Investment Strategy & Profit Opportunities
The speaker proposes a strategy for navigating the potential crisis:
- Diversification: Shifting away from technology and growth stocks towards defensive sectors like utilities, healthcare, gold, and silver. (However, he cautions against overexposure to gold and silver after their recent parabolic moves).
- Tactical Shorting: For experienced traders, considering shorting big tech stocks, which are seen as vulnerable due to their reliance on the Yen carry trade.
- Cash & Short-Term Treasuries: Holding a significant portion of the portfolio in cash (citing Jeffrey Gundlach’s recommendation of 20%) and short-term Treasuries to capitalize on potential dips.
- Long Bond Position: Considering a long position in long-term bonds, as banks are reportedly betting on rising bond prices.
- Long Yen Position: Potentially going long on the Yen if it begins to rally.
He also promotes his CTA Timer Pro service, which provides daily trade signals based on machine position analysis, aiming to capitalize on machine buying and selling patterns.

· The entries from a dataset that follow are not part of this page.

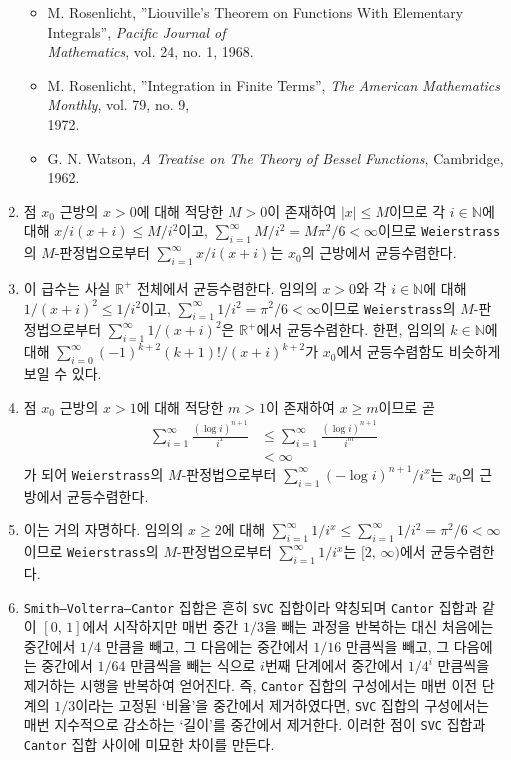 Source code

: \begin{enumerate}[label = \textsf{\textbf{\arabic*}}]
\begin{itemize}
        \item M. Rosenlicht, ''Liouville's Theorem on Functions With Elementary Integrals'', \textit{Pacific Journal of\\Mathematics}, vol. 24, no. 1, 1968.
        \item M. Rosenlicht, ''Integration in Finite Terms'', \textit{The American Mathematics Monthly}, vol. 79, no. 9,\\1972.
        \item G. N. Watson, \textit{A Treatise on The Theory of Bessel Functions}, Cambridge, 1962.
    \end{itemize}
    \item 점 $x_0$ 근방의 $x>0$에 대해 적당한 $M>0$이 존재하여 $|x|\leq M$이므로 각 $i\in\mathbb{N}$에 대해 $x/i(x+i)\leq M/i^2$이고, $\sum_{i=1}^\infty M/i^2=M\pi^2/6<\infty$이므로 \texttt{Weierstrass}의 $M$-판정법으로부터 $\sum_{i=1}^\infty x/i(x+i)$는 $x_0$의 근방에서 균등수렴한다.
    \item 이 급수는 사실 $\mathbb{R}^+$ 전체에서 균등수렴한다. 임의의 $x>0$와 각 $i\in\mathbb{N}$에 대해 $1/(x+i)^2\leq1/i^2$이고, $\sum_{i=1}^\infty 1/i^2=\pi^2/6<\infty$이므로 \texttt{Weierstrass}의 $M$-판정법으로부터 $\sum_{i=1}^\infty1/(x+i)^2$은 $\mathbb{R}^+$에서 균등수렴한다. 한편, 임의의 $k\in\mathbb{N}$에 대해 $\sum_{i=0}^\infty(-1)^{k+2}(k+1)!/(x+i)^{k+2}$가 $x_0$에서 균등수렴함도 비슷하게 보일 수 있다.
    \item 점 $x_0$ 근방의 $x>1$에 대해 적당한 $m>1$이 존재하여 $x\geq m$이므로 곧
    \begin{align*}
        \sum_{i=1}^\infty\frac{(\log i)^{n+1}}{i^x}&\leq\sum_{i=1}^\infty\frac{(\log i)^{n+1}}{i^m}\\
        &<\infty
    \end{align*}
    가 되어 \texttt{Weierstrass}의 $M$-판정법으로부터 $\sum_{i=1}^\infty(-\log i)^{n+1}/i^x$는 $x_0$의 근방에서 균등수렴한다.
    \item 이는 거의 자명하다. 임의의 $x\geq2$에 대해 $\sum_{i=1}^\infty1/i^x\leq\sum_{i=1}^\infty1/i^2=\pi^2/6<\infty$이므로 \texttt{Weierstrass}의 $M$-판정법으로부터 $\sum_{i=1}^\infty1/i^x$는 $[2,\,\infty)$에서 균등수렴한다.
    \item \texttt{Smith–Volterra–Cantor} 집합은 흔히 \texttt{SVC} 집합이라 약칭되며 \texttt{Cantor} 집합과 같이 $[0,\,1]$에서 시작하지만 매번 중간 $1/3$을 빼는 과정을 반복하는 대신 처음에는 중간에서 $1/4$ 만큼을 빼고, 그 다음에는 중간에서 $1/16$ 만큼씩을 빼고, 그 다음에는 중간에서 $1/64$ 만큼씩을 빼는 식으로 $i$번째 단계에서 중간에서 $1/4^i$ 만큼씩을 제거하는 시행을 반복하여 얻어진다. 즉, \texttt{Cantor} 집합의 구성에서는 매번 이전 단계의 $1/3$이라는 고정된 `비율'을 중간에서 제거하였다면, \texttt{SVC} 집합의 구성에서는 매번 지수적으로 감소하는 `길이'를 중간에서 제거한다. 이러한 점이 \texttt{SVC} 집합과 \texttt{Cantor} 집합 사이에 미묘한 차이를 만든다.


\end{enumerate}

He highlights a recent successful trade in the XME ETF, which yielded a 5.67% gain in five trading days.
Notable Quotes
- “This proves that the financial system is on the brink. Not from some distant recession, but a hidden liquidity blackout that’s about to cause the banks to stop lending, interest rates to surge higher, and stock prices to crash.”
- “The same QT that the Fed said was designed to drain liquidity from the system was actually adding liquidity to the financial system, which just goes to show how clueless the Fed is about the system it regulates.”
- “When liquidity goes, lending follows.”
Logical Connections
The video builds a logical argument, starting with the observation of the Treasury delivery failures and then systematically connecting it to broader systemic risks. It links the Fed’s policies to the liquidity crisis, draws parallels to 2018, and then explores the potential consequences for currency markets and the broader economy. The investment strategy is presented as a direct response to the identified risks and opportunities.
Conclusion
The video paints a concerning picture of the financial system, arguing that the recent Treasury delivery failures are a harbinger of a deeper liquidity crisis. The speaker contends that the Fed’s policies have been ineffective and may even be exacerbating the problem. He warns of a potential crash in stocks, bonds, and potentially the dollar, while highlighting opportunities for profit through a carefully constructed investment strategy. The core takeaway is that the current situation is significantly more precarious than many believe, and proactive measures are necessary to protect and potentially grow wealth.